**Your instructions**
Word for word, give the data again without its pictures.

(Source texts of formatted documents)
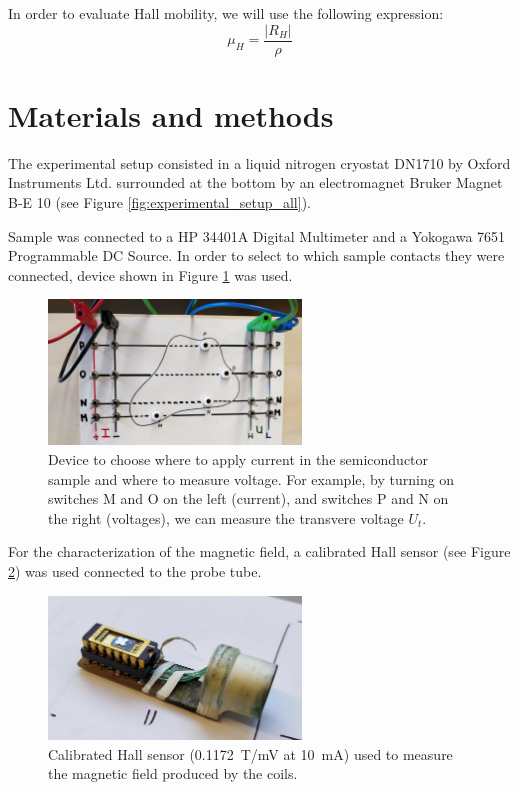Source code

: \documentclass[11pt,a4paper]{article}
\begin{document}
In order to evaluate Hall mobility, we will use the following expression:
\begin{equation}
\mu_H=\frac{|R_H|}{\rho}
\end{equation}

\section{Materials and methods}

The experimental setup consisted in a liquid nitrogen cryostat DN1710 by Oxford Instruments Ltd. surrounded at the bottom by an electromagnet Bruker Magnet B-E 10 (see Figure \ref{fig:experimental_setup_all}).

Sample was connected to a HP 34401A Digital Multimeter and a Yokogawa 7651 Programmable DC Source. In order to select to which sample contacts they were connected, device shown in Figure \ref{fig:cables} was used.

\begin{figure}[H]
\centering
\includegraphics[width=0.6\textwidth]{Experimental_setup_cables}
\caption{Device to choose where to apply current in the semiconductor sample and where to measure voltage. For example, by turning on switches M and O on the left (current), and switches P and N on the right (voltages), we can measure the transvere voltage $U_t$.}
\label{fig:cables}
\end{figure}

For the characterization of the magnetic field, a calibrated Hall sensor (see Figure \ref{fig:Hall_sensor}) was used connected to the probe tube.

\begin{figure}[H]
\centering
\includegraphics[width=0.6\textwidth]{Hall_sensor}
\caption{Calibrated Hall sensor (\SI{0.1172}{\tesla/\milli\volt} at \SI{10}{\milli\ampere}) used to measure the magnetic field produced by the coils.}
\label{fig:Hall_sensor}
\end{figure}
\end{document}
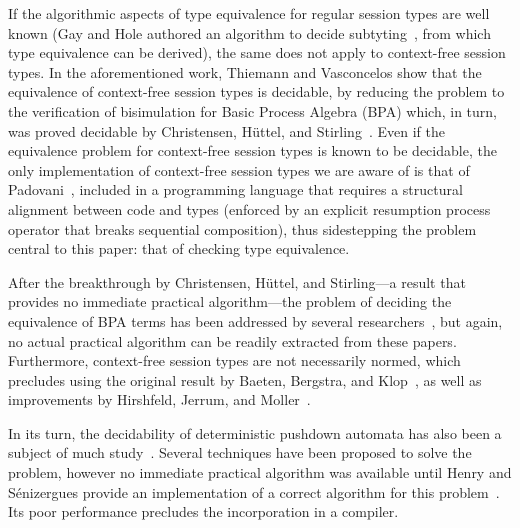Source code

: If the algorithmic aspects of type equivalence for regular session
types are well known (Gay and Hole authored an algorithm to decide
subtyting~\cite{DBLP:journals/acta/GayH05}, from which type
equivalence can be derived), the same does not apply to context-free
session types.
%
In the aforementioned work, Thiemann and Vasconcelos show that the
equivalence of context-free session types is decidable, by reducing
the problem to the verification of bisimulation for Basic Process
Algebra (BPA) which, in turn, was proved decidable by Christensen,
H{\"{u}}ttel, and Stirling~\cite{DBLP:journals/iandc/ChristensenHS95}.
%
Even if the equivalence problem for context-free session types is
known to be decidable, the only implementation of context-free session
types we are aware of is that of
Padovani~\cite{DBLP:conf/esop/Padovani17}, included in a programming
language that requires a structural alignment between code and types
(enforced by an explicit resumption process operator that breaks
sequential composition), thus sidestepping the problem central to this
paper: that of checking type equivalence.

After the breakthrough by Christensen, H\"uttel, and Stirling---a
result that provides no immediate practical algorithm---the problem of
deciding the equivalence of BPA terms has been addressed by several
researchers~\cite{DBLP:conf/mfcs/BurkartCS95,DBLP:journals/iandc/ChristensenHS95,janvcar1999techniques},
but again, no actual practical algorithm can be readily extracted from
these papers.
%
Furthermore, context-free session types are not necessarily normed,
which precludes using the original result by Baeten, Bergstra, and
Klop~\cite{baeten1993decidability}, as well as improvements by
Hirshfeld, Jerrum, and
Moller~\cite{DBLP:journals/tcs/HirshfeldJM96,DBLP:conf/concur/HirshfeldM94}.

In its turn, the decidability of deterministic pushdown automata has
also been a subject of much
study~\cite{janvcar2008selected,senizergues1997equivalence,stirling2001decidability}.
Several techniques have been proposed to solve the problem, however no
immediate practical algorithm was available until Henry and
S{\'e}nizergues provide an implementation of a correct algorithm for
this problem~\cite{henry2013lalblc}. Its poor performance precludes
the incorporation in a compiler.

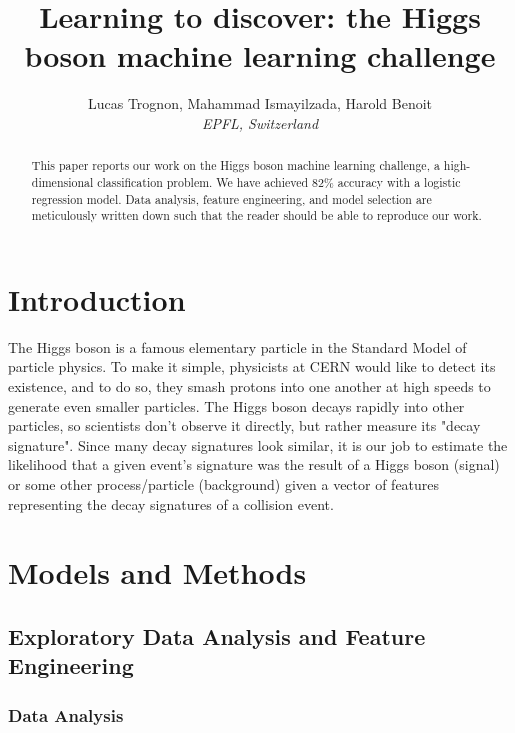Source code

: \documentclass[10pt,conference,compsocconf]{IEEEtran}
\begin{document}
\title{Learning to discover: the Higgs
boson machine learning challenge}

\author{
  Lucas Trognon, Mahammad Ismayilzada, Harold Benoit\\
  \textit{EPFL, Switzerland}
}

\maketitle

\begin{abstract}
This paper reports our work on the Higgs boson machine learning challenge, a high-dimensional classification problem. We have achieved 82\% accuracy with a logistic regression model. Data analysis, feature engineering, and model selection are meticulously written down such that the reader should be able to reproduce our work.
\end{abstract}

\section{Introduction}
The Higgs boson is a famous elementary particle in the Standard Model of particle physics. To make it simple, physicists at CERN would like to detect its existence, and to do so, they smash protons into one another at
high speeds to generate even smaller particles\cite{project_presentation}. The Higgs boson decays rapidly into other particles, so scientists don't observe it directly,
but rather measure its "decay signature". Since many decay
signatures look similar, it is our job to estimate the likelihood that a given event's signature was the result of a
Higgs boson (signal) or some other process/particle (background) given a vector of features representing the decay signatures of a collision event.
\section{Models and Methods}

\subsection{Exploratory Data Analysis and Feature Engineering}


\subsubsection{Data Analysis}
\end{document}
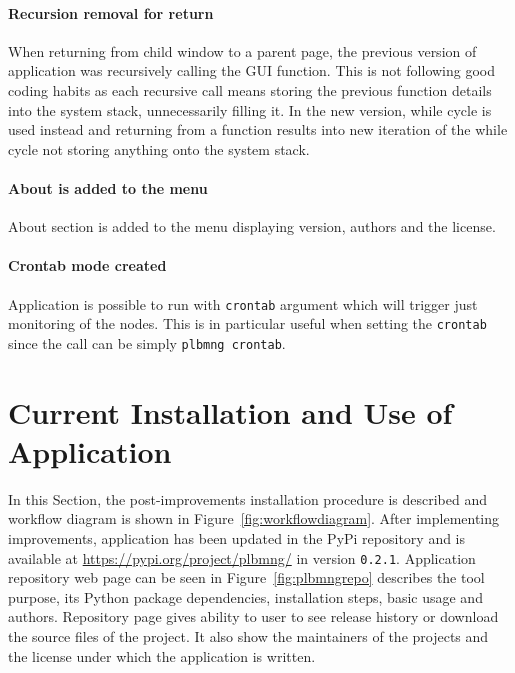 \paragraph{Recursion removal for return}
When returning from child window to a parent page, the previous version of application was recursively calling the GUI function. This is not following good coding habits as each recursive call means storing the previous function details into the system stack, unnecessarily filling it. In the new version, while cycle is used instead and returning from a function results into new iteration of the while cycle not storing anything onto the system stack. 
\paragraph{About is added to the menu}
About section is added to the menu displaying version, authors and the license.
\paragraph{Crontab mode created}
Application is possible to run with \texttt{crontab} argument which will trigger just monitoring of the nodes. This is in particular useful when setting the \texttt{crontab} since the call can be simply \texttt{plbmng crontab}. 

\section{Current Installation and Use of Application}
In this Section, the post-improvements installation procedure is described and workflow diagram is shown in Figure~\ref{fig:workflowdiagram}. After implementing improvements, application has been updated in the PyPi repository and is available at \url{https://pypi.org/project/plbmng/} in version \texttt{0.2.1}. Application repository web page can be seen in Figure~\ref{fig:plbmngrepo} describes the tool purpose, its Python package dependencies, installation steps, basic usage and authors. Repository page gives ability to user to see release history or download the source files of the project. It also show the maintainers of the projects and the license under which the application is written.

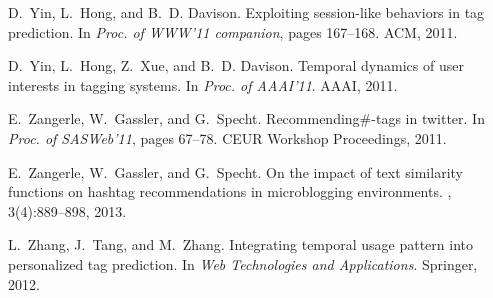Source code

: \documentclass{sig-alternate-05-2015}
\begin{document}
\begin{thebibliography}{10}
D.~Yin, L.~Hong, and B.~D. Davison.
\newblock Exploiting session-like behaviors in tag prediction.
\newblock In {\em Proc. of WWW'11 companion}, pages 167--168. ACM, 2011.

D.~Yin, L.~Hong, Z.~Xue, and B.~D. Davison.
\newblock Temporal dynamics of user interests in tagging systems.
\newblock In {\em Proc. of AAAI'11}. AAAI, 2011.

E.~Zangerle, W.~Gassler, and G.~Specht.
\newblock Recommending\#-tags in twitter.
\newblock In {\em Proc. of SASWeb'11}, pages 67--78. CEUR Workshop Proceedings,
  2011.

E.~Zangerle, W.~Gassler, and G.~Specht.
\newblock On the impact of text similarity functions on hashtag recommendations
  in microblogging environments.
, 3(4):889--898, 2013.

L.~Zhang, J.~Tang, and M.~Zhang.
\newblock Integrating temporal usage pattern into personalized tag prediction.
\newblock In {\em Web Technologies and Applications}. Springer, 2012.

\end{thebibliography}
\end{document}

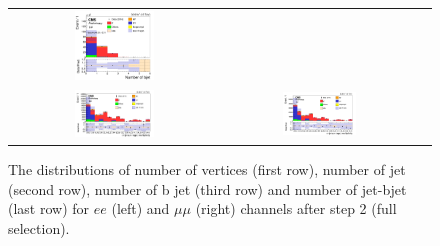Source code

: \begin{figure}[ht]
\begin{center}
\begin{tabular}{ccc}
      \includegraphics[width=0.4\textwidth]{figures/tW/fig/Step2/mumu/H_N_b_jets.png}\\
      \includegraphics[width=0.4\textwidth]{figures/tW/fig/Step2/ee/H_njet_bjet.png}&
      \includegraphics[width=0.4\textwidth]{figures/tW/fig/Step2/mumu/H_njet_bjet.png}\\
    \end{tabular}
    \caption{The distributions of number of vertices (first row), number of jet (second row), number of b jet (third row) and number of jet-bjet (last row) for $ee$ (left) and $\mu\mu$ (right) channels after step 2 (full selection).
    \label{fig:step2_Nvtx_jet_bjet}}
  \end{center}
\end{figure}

**Answer space**
Source code

: \documentclass[11pt,a4paper]{article}
\begin{document}
In order to evaluate Hall mobility, we will use the following expression:
\begin{equation}
\mu_H=\frac{|R_H|}{\rho}
\end{equation}

\section{Materials and methods}

The experimental setup consisted in a liquid nitrogen cryostat DN1710 by Oxford Instruments Ltd. surrounded at the bottom by an electromagnet Bruker Magnet B-E 10 (see Figure \ref{fig:experimental_setup_all}).

Sample was connected to a HP 34401A Digital Multimeter and a Yokogawa 7651 Programmable DC Source. In order to select to which sample contacts they were connected, device shown in Figure \ref{fig:cables} was used.

\begin{figure}[H]
\centering
\includegraphics[width=0.6\textwidth]{Experimental_setup_cables}
\caption{Device to choose where to apply current in the semiconductor sample and where to measure voltage. For example, by turning on switches M and O on the left (current), and switches P and N on the right (voltages), we can measure the transvere voltage $U_t$.}
\label{fig:cables}
\end{figure}

For the characterization of the magnetic field, a calibrated Hall sensor (see Figure \ref{fig:Hall_sensor}) was used connected to the probe tube.

\begin{figure}[H]
\centering
\includegraphics[width=0.6\textwidth]{Hall_sensor}
\caption{Calibrated Hall sensor (\SI{0.1172}{\tesla/\milli\volt} at \SI{10}{\milli\ampere}) used to measure the magnetic field produced by the coils.}
\label{fig:Hall_sensor}
\end{figure}
\end{document}
Source code

: If the algorithmic aspects of type equivalence for regular session
types are well known (Gay and Hole authored an algorithm to decide
subtyting~\cite{DBLP:journals/acta/GayH05}, from which type
equivalence can be derived), the same does not apply to context-free
session types.
%
In the aforementioned work, Thiemann and Vasconcelos show that the
equivalence of context-free session types is decidable, by reducing
the problem to the verification of bisimulation for Basic Process
Algebra (BPA) which, in turn, was proved decidable by Christensen,
H{\"{u}}ttel, and Stirling~\cite{DBLP:journals/iandc/ChristensenHS95}.
%
Even if the equivalence problem for context-free session types is
known to be decidable, the only implementation of context-free session
types we are aware of is that of
Padovani~\cite{DBLP:conf/esop/Padovani17}, included in a programming
language that requires a structural alignment between code and types
(enforced by an explicit resumption process operator that breaks
sequential composition), thus sidestepping the problem central to this
paper: that of checking type equivalence.

After the breakthrough by Christensen, H\"uttel, and Stirling---a
result that provides no immediate practical algorithm---the problem of
deciding the equivalence of BPA terms has been addressed by several
researchers~\cite{DBLP:conf/mfcs/BurkartCS95,DBLP:journals/iandc/ChristensenHS95,janvcar1999techniques},
but again, no actual practical algorithm can be readily extracted from
these papers.
%
Furthermore, context-free session types are not necessarily normed,
which precludes using the original result by Baeten, Bergstra, and
Klop~\cite{baeten1993decidability}, as well as improvements by
Hirshfeld, Jerrum, and
Moller~\cite{DBLP:journals/tcs/HirshfeldJM96,DBLP:conf/concur/HirshfeldM94}.

In its turn, the decidability of deterministic pushdown automata has
also been a subject of much
study~\cite{janvcar2008selected,senizergues1997equivalence,stirling2001decidability}.
Several techniques have been proposed to solve the problem, however no
immediate practical algorithm was available until Henry and
S{\'e}nizergues provide an implementation of a correct algorithm for
this problem~\cite{henry2013lalblc}. Its poor performance precludes
the incorporation in a compiler.

Source code

: \documentclass[10pt,conference,compsocconf]{IEEEtran}
\begin{document}
\title{Learning to discover: the Higgs
boson machine learning challenge}

\author{
  Lucas Trognon, Mahammad Ismayilzada, Harold Benoit\\
  \textit{EPFL, Switzerland}
}

\maketitle

\begin{abstract}
This paper reports our work on the Higgs boson machine learning challenge, a high-dimensional classification problem. We have achieved 82\% accuracy with a logistic regression model. Data analysis, feature engineering, and model selection are meticulously written down such that the reader should be able to reproduce our work.
\end{abstract}

\section{Introduction}
The Higgs boson is a famous elementary particle in the Standard Model of particle physics. To make it simple, physicists at CERN would like to detect its existence, and to do so, they smash protons into one another at
high speeds to generate even smaller particles\cite{project_presentation}. The Higgs boson decays rapidly into other particles, so scientists don't observe it directly,
but rather measure its "decay signature". Since many decay
signatures look similar, it is our job to estimate the likelihood that a given event's signature was the result of a
Higgs boson (signal) or some other process/particle (background) given a vector of features representing the decay signatures of a collision event.
\section{Models and Methods}

\subsection{Exploratory Data Analysis and Feature Engineering}


\subsubsection{Data Analysis}
\end{document}
 \paragraph{Recursion removal for return}
When returning from child window to a parent page, the previous version of application was recursively calling the GUI function. This is not following good coding habits as each recursive call means storing the previous function details into the system stack, unnecessarily filling it. In the new version, while cycle is used instead and returning from a function results into new iteration of the while cycle not storing anything onto the system stack. 
\paragraph{About is added to the menu}
About section is added to the menu displaying version, authors and the license.
\paragraph{Crontab mode created}
Application is possible to run with \texttt{crontab} argument which will trigger just monitoring of the nodes. This is in particular useful when setting the \texttt{crontab} since the call can be simply \texttt{plbmng crontab}. 

\section{Current Installation and Use of Application}
In this Section, the post-improvements installation procedure is described and workflow diagram is shown in Figure~\ref{fig:workflowdiagram}. After implementing improvements, application has been updated in the PyPi repository and is available at \url{https://pypi.org/project/plbmng/} in version \texttt{0.2.1}. Application repository web page can be seen in Figure~\ref{fig:plbmngrepo} describes the tool purpose, its Python package dependencies, installation steps, basic usage and authors. Repository page gives ability to user to see release history or download the source files of the project. It also show the maintainers of the projects and the license under which the application is written.

Source code

: \documentclass{sig-alternate-05-2015}
\begin{document}
\begin{thebibliography}{10}
D.~Yin, L.~Hong, and B.~D. Davison.
\newblock Exploiting session-like behaviors in tag prediction.
\newblock In {\em Proc. of WWW'11 companion}, pages 167--168. ACM, 2011.

D.~Yin, L.~Hong, Z.~Xue, and B.~D. Davison.
\newblock Temporal dynamics of user interests in tagging systems.
\newblock In {\em Proc. of AAAI'11}. AAAI, 2011.

E.~Zangerle, W.~Gassler, and G.~Specht.
\newblock Recommending\#-tags in twitter.
\newblock In {\em Proc. of SASWeb'11}, pages 67--78. CEUR Workshop Proceedings,
  2011.

E.~Zangerle, W.~Gassler, and G.~Specht.
\newblock On the impact of text similarity functions on hashtag recommendations
  in microblogging environments.
, 3(4):889--898, 2013.

L.~Zhang, J.~Tang, and M.~Zhang.
\newblock Integrating temporal usage pattern into personalized tag prediction.
\newblock In {\em Web Technologies and Applications}. Springer, 2012.

\end{thebibliography}
\end{document}

Source code

: \begin{figure}[ht]
\begin{center}
\begin{tabular}{ccc}
      \includegraphics[width=0.4\textwidth]{figures/tW/fig/Step2/mumu/H_N_b_jets.png}\\
      \includegraphics[width=0.4\textwidth]{figures/tW/fig/Step2/ee/H_njet_bjet.png}&
      \includegraphics[width=0.4\textwidth]{figures/tW/fig/Step2/mumu/H_njet_bjet.png}\\
    \end{tabular}
    \caption{The distributions of number of vertices (first row), number of jet (second row), number of b jet (third row) and number of jet-bjet (last row) for $ee$ (left) and $\mu\mu$ (right) channels after step 2 (full selection).
    \label{fig:step2_Nvtx_jet_bjet}}
  \end{center}
\end{figure}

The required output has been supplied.